Mobile wallets have failed to gain steam in the marketplace due to a number of reasons, including consumer fears around privacy and security, an uninformed consumer base, an absence of the needed infrastructure to execute such payments and the convenience of already established payment methods. The nagging question for many in the payments industry remains what it will take to convince consumers to use a mobile phone to regularly execute payments.

Ultimately, mobile payments must be as cheap, safe and easy to use as traditional payment methods to even be considered a viable option. Merely making mobile payment infrastructure ubiquitous likely won't be enough to entice a broad consumer base. Regardless of the payment options available, most consumers will choose the one that provides the greatest value. In order to encourage wider adoption and ensure high usage, mobile payment players will have to provide a value add, which could come in many forms, including monetary savings, improved security, ease of use or increased loyalty. Of all these potential benefits, mobile-driven loyalty may be the greatest factor with the potential to drive consumer adoption of mobile payments.

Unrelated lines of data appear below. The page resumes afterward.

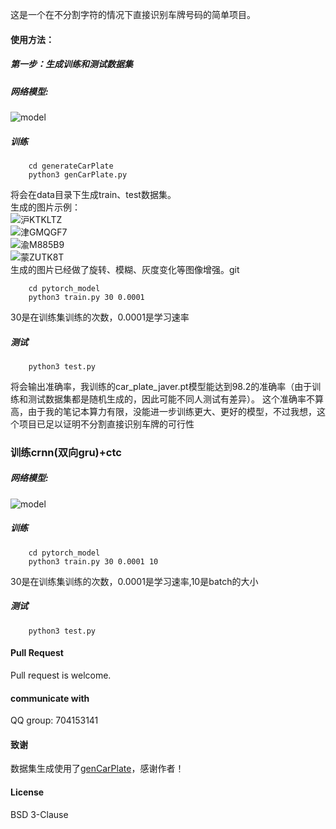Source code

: 这是一个在不分割字符的情况下直接识别车牌号码的简单项目。
#### 使用方法：
##### 第一步：生成训练和测试数据集  
##### 网络模型:
 ![model](https://github.com/sunnythree/car_plate/blob/master/doc/car_plate_rec.png)
##### 训练
```
    cd generateCarPlate
    python3 genCarPlate.py
```
将会在data目录下生成train、test数据集。  
生成的图片示例：  
![沪KTKLTZ](https://github.com/sunnythree/car_plate/blob/master/doc/沪KTKLTZ.jpg)  
![津GMQGF7](https://github.com/sunnythree/car_plate/blob/master/doc/津GMQGF7.jpg)  
![渝M885B9](https://github.com/sunnythree/car_plate/blob/master/doc/渝M885B9.jpg)  
![蒙ZUTK8T](https://github.com/sunnythree/car_plate/blob/master/doc/蒙ZUTK8T.jpg)  
生成的图片已经做了旋转、模糊、灰度变化等图像增强。git


```
    cd pytorch_model
    python3 train.py 30 0.0001
```
30是在训练集训练的次数，0.0001是学习速率  
##### 测试
```
    python3 test.py
```
将会输出准确率，我训练的car_plate_javer.pt模型能达到98.2的准确率（由于训练和测试数据集都是随机生成的，因此可能不同人测试有差异）。
这个准确率不算高，由于我的笔记本算力有限，没能进一步训练更大、更好的模型，不过我想，这个项目已足以证明不分割直接识别车牌的可行性

### 训练crnn(双向gru)+ctc
##### 网络模型:
 ![model](https://github.com/sunnythree/car_plate/blob/master/doc/crnn-ctc.png)
##### 训练
```
    cd pytorch_model
    python3 train.py 30 0.0001 10
```
30是在训练集训练的次数，0.0001是学习速率,10是batch的大小
##### 测试
```
    python3 test.py
```
#### Pull Request
Pull request is welcome.

#### communicate with
QQ group: 704153141

#### 致谢
数据集生成使用了[genCarPlate](https://github.com/derek285/generateCarPlate)，感谢作者！


#### License
BSD 3-Clause
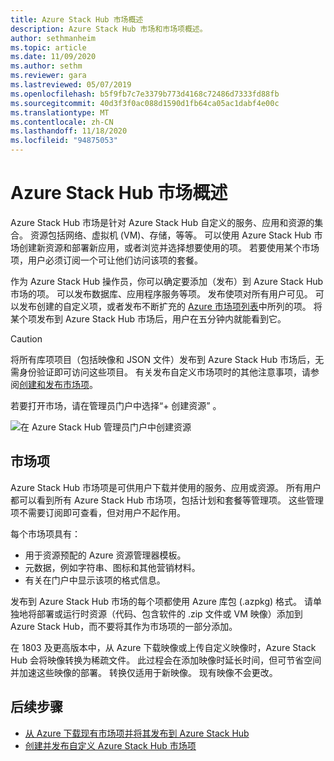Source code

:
 ```yaml
---
title: Azure Stack Hub 市场概述
description: Azure Stack Hub 市场和市场项概述。
author: sethmanheim
ms.topic: article
ms.date: 11/09/2020
ms.author: sethm
ms.reviewer: gara
ms.lastreviewed: 05/07/2019
ms.openlocfilehash: b5f9fb7c7e3379b773d4168c72486d7333fd88fb
ms.sourcegitcommit: 40d3f3f0ac088d1590d1fb64ca05ac1dabf4e00c
ms.translationtype: MT
ms.contentlocale: zh-CN
ms.lasthandoff: 11/18/2020
ms.locfileid: "94875053"
---
```

# <a name="azure-stack-hub-marketplace-overview"></a>Azure Stack Hub 市场概述

Azure Stack Hub 市场是针对 Azure Stack Hub 自定义的服务、应用和资源的集合。 资源包括网络、虚拟机 (VM)、存储，等等。 可以使用 Azure Stack Hub 市场创建新资源和部署新应用，或者浏览并选择想要使用的项。 若要使用某个市场项，用户必须订阅一个可让他们访问该项的套餐。

作为 Azure Stack Hub 操作员，你可以确定要添加（发布）到 Azure Stack Hub 市场的项。 可以发布数据库、应用程序服务等项。 发布使项对所有用户可见。 可以发布创建的自定义项，或者发布不断扩充的 [Azure 市场项列表](azure-stack-marketplace-azure-items.md)中所列的项。 将某个项发布到 Azure Stack Hub 市场后，用户在五分钟内就能看到它。

> [!CAUTION]  
> 将所有库项项目（包括映像和 JSON 文件）发布到 Azure Stack Hub 市场后，无需身份验证即可访问这些项目。 有关发布自定义市场项时的其他注意事项，请参阅[创建和发布市场项](azure-stack-create-and-publish-marketplace-item.md)。

若要打开市场，请在管理员门户中选择“+ 创建资源”  。

![在 Azure Stack Hub 管理员门户中创建资源](media/azure-stack-marketplace/marketplace1.png)

## <a name="marketplace-items"></a>市场项

Azure Stack Hub 市场项是可供用户下载并使用的服务、应用或资源。 所有用户都可以看到所有 Azure Stack Hub 市场项，包括计划和套餐等管理项。 这些管理项不需要订阅即可查看，但对用户不起作用。

每个市场项具有：

* 用于资源预配的 Azure 资源管理器模板。
* 元数据，例如字符串、图标和其他营销材料。
* 有关在门户中显示该项的格式信息。

发布到 Azure Stack Hub 市场的每个项都使用 Azure 库包 (.azpkg) 格式。 请单独地将部署或运行时资源（代码、包含软件的 .zip 文件或 VM 映像）添加到 Azure Stack Hub，而不要将其作为市场项的一部分添加。

在 1803 及更高版本中，从 Azure 下载映像或上传自定义映像时，Azure Stack Hub 会将映像转换为稀疏文件。 此过程会在添加映像时延长时间，但可节省空间并加速这些映像的部署。 转换仅适用于新映像。 现有映像不会更改。

## <a name="next-steps"></a>后续步骤

* [从 Azure 下载现有市场项并将其发布到 Azure Stack Hub](azure-stack-download-azure-marketplace-item.md)  
* [创建并发布自定义 Azure Stack Hub 市场项](azure-stack-create-and-publish-marketplace-item.md)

One early study by Accenture indicates that consumers can be incentivized into using mobile payments. The majority of the U.S. and Canadian consumers were resistant to mobile payments up until they attempted them and realized the benefits, the survey showed. Consumers, who reported not having made an mobile payment, said they had security and privacy concerns or believed there were more convenient payment methods. Even these individuals, however, would reconsider, if enticed.

The study found that merchants should incentivize consumers through value-added tools to encourage adoption, as well as attract more valuable customers. The same study also found that 60% of consumers, who already make mobile payments, said they would probably do so more often if they received instant coupons, while some 36% said they would hand over personal information in exchange for such rewards. Nearly half said they would increase their mobile payments usage, if offered short-term, location-based coupons.

Although still very much in the early days, the integration of mobile wallets with value-added services has become almost a prerequisite for the success of any mobile payment app, especially in more developed markets. One of the more successful mobile wallets to date comes from the coffeehouse giant, Starbucks Corp., which integrates its popular My Starbucks Rewards program with its prefunded QR-code based mobile app.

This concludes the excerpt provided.